U.S. President Barack Obama intends to deliver a keynote address this Thursday at Cairo University aimed not only at Arabs, but at the entire Muslim world. If the speech is awaited with elevated expectations, he has only himself to blame.

“Ultimately, progress will be determined by deeds and not words,” President Obama told a BBC reporter who asked him about future relations between the West’s most powerful nation and the world’s largest religion. In clarifying, he added that in order to clear away previous misunderstandings and miscalculations between the western and Muslim worlds, not only a dialog but also new policies would be necessary.

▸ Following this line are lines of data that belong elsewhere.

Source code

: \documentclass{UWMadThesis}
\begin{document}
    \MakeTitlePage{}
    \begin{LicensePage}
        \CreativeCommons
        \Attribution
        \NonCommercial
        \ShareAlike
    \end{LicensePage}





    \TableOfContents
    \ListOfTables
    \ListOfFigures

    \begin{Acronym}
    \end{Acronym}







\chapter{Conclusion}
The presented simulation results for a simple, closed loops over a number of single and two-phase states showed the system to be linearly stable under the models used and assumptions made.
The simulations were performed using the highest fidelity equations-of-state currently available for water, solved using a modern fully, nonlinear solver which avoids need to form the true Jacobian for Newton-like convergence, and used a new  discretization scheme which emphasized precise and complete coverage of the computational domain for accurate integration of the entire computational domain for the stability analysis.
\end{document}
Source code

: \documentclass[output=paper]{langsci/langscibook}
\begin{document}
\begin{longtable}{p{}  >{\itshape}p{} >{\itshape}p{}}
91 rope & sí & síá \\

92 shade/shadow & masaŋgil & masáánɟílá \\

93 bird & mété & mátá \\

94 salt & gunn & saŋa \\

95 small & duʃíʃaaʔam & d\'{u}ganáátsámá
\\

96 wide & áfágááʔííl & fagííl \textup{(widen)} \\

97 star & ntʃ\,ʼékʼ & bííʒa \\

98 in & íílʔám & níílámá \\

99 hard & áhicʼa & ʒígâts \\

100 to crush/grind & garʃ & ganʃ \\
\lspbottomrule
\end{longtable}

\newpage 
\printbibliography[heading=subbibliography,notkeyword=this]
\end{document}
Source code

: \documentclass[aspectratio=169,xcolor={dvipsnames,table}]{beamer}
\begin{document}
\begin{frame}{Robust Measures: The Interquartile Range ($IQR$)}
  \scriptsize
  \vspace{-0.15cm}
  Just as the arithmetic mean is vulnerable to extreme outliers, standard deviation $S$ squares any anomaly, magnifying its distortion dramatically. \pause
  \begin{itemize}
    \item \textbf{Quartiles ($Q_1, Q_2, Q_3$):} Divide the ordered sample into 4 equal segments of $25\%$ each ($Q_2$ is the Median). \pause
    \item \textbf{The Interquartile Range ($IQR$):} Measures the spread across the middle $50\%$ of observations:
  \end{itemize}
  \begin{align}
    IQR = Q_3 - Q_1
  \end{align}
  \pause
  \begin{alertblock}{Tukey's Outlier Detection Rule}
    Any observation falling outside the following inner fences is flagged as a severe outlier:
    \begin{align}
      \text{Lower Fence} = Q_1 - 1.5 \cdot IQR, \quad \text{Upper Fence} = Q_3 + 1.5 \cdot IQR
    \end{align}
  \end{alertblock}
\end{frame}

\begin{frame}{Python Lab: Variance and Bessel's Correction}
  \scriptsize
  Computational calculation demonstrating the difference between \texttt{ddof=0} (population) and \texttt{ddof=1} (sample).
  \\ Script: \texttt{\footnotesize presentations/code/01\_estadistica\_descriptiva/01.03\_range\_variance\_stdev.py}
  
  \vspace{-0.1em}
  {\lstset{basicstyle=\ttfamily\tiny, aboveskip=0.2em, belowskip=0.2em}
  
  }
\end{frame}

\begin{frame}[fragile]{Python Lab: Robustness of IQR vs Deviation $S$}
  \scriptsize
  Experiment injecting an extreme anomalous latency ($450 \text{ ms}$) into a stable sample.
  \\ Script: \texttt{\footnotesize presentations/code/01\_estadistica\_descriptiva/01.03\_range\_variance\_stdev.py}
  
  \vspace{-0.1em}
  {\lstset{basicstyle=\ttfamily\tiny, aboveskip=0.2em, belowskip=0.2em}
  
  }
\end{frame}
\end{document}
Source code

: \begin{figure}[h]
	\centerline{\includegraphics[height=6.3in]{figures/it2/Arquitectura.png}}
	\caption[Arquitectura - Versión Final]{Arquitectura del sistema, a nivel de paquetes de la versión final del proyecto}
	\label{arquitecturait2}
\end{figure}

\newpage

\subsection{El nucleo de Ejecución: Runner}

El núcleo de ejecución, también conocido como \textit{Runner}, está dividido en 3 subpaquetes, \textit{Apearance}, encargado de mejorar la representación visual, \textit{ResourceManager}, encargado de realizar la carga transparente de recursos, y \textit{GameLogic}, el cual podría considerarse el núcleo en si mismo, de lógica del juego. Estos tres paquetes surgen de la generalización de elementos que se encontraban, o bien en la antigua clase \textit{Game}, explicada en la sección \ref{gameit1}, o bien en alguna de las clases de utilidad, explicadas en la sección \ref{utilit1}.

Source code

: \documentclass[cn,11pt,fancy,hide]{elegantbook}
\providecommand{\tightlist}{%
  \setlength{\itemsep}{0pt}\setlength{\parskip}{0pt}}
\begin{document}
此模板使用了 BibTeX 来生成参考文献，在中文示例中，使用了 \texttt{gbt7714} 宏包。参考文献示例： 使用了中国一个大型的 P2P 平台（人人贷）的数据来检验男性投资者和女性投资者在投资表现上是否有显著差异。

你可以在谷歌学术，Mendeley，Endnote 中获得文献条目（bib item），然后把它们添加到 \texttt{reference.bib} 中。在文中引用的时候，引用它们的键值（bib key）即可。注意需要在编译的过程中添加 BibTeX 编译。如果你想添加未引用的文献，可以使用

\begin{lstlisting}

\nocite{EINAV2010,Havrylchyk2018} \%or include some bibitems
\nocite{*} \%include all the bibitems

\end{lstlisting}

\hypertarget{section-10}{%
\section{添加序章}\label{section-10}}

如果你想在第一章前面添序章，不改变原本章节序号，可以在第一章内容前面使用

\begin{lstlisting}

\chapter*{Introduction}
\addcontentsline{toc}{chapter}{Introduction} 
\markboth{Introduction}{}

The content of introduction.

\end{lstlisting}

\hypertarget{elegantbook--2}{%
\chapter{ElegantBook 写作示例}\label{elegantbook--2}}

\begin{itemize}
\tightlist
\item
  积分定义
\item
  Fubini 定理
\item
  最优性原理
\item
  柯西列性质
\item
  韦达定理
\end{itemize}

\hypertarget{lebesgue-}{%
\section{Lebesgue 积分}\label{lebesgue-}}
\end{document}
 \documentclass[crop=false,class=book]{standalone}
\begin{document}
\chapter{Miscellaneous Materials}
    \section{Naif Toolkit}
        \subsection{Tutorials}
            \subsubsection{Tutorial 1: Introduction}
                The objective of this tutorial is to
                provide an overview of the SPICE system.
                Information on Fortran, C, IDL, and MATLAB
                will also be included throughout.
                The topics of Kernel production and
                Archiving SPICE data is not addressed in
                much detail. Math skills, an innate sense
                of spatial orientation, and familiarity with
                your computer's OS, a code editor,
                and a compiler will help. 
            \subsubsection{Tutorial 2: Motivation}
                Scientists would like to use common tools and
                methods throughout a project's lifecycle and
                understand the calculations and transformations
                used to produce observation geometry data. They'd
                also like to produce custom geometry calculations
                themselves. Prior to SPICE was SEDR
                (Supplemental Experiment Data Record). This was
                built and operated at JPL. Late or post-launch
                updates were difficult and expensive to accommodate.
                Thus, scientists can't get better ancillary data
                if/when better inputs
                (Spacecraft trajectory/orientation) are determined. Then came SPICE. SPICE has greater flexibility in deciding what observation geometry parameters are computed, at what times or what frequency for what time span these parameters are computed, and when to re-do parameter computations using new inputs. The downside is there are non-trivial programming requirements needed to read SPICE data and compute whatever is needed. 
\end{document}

He couldn’t have possibly lowered expectations more in advance of his address.

But that’s not the only reason he is sure to get the attention of millions of Muslims from Dakar to Jakarta. Obama is the first White House occupant whose ancestors came from their cultural circle. His father was a practicing Muslim in Kenya; his middle name is Hussein, a name borne by millions of Muslims that has prophetic resonance because it was the name of one of Mohammed’s grandsons who died a martyr’s death on the battlefield in the year 680.

The name was considered a handicap during the 2008 presidential campaign since it was the object of numerous gloating, nasty comments from the Republican camp. Now, it’s up to him to build the bridge between America, the superpower, and the Islamic Middle East heartland and all its people, a people that America naturally and arrogantly assumes share its own strategic interests.

On the one hand, it should be easy. George W. Bush, with his excessive military aggression, his ideological arrogance and the shocking ludicrousness of his political image could, by no stretch of anyone’s imagination, ever be equated with Obama. The bar hasn’t yet been set that low.

What host King Abdullah of Saudi-Arabia diplomatically paraphrased yesterday as “fairness and justice in Arab and Muslim matters” was summed up today in the Arab media. “The moment of truth” was the most-used phrasing by columnists. After decades of disappointment in the Near East conflict, they expect the United States to re-think their blind loyalty to Israeli government policy and rein Israel in. They are aware that America is practically the only nation capable of doing so.

Here, at the latest, will be where the problem begins because it’s not apparent that Obama could pull off such a policy change even if he wanted to. People in the Near East, as well as some in America, can only shake their heads in amazement at the so-called liberals who accuse Obama of only strengthening the autocratic regimes in the Arab world with his speech. The Republican opposition, still unable to put their drubbing at the polls behind them, can come up with nothing better than to complain about Obama’s “apology tour.”

No, the most dangerous stumbling blocks are to be found in Obama’s own Democratic Party. They blew an unmistakable whistle on Obama when he attempted to close Guantanamo and they will very likely do the same in Israel’s case if Obama threatens them with the withdrawal of his affection. Democratic skeptics of reconciliation with the Muslims, Hillary Clinton among them, have already sent him that signal.

Will Obama fail because, like his predecessor, he bit off more than he can chew? That’s really unthinkable. He’s more likely to come up with a Solomon-like solution. In early January, at the end of his campaign, he said, “My task is to convince the Muslim world that America is not their enemy.” That’s a sentence that could indicate the beginning of new policies just as easily as a continuation of the old ones, just with less brute force.